▶ **Exercise aim**
Keeping pictures out, repeat the lines of the listing below exactly, starting at its first line and finishing with the one that holds "### 1. Define Objective".

▶ **Provided material**
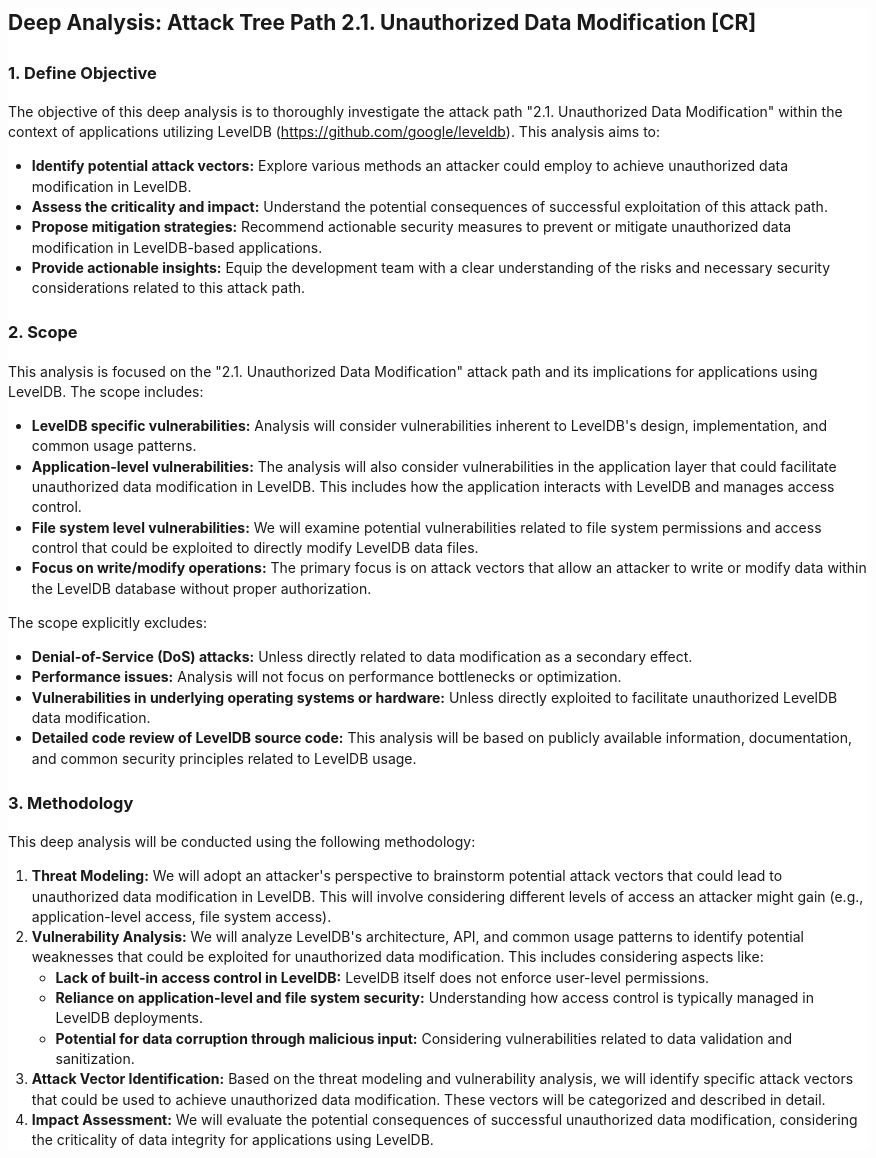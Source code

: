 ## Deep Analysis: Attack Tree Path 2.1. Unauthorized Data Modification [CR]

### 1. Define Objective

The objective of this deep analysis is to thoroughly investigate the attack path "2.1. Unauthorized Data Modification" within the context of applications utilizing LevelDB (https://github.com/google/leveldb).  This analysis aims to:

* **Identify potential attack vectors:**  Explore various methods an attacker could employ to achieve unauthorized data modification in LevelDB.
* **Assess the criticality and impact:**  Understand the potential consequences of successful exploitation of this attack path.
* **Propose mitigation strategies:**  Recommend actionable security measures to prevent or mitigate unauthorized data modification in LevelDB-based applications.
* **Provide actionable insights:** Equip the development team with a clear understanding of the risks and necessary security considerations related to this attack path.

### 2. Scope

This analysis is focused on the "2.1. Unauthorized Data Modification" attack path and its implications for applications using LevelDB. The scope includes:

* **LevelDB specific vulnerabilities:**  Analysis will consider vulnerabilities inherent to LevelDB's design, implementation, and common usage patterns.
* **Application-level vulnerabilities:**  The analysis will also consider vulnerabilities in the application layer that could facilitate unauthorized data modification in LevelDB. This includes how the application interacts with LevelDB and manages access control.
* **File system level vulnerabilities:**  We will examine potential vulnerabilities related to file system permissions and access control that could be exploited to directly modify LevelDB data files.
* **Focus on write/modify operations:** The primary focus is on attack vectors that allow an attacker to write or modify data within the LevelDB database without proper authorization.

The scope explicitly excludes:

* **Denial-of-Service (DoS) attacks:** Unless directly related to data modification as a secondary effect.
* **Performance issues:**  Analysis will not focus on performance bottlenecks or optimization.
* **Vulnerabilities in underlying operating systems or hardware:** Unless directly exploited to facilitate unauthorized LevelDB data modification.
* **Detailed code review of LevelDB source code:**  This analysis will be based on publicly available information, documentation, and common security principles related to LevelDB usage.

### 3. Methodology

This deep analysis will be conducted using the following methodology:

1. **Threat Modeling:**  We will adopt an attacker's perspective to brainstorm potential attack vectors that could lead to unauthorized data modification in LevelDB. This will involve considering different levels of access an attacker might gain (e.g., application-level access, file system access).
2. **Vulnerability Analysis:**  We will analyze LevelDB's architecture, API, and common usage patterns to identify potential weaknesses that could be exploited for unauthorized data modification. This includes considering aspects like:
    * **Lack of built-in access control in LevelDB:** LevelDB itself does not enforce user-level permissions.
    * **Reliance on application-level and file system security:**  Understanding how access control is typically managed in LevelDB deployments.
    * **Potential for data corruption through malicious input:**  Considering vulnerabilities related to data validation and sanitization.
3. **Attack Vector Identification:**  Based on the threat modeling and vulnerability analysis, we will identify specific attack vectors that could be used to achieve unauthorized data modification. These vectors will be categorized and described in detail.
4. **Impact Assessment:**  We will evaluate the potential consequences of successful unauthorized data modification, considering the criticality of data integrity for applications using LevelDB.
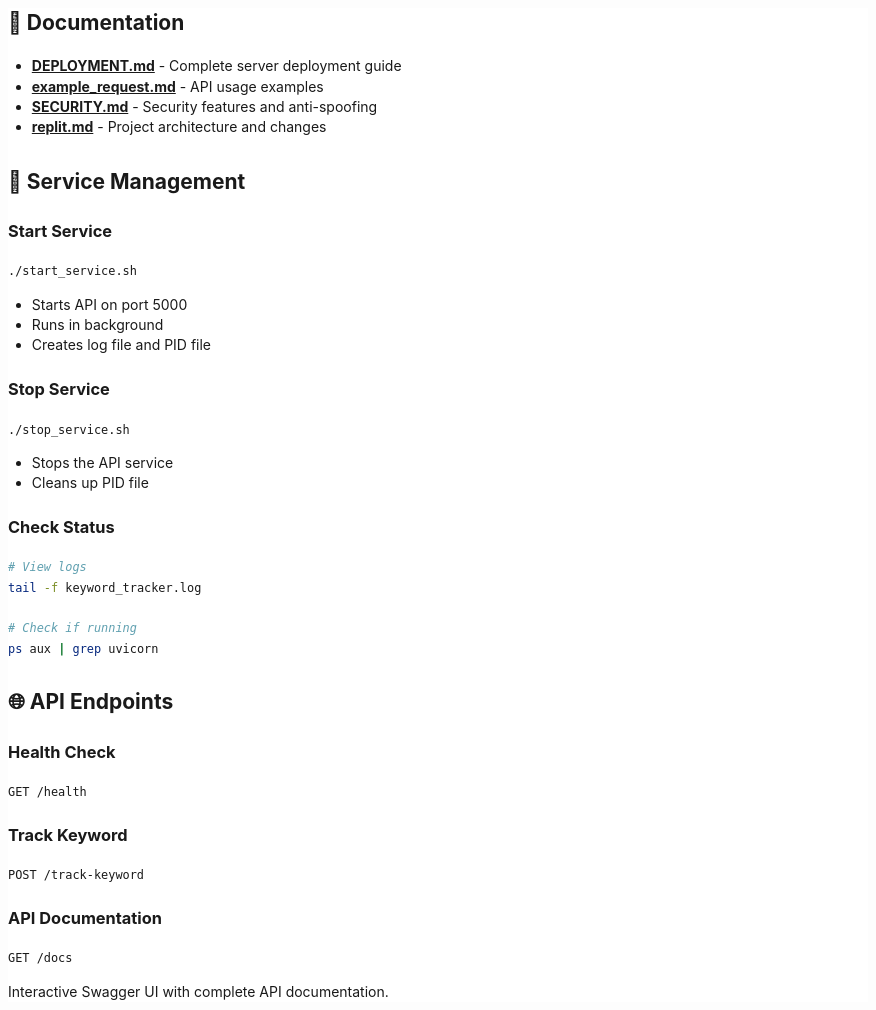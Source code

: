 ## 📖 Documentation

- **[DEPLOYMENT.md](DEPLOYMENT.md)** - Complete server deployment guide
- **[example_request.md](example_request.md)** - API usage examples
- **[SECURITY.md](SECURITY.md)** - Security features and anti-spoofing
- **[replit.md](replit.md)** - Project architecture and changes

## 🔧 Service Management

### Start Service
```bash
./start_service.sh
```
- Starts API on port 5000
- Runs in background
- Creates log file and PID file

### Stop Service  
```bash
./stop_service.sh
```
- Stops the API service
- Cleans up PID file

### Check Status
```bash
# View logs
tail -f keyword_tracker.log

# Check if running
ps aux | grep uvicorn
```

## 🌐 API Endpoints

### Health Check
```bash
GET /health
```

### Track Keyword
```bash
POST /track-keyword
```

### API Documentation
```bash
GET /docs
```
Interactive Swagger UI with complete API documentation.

▶ **Written answer**
Source code

: ## Deep Analysis: Attack Tree Path 2.1. Unauthorized Data Modification [CR]

### 1. Define Objective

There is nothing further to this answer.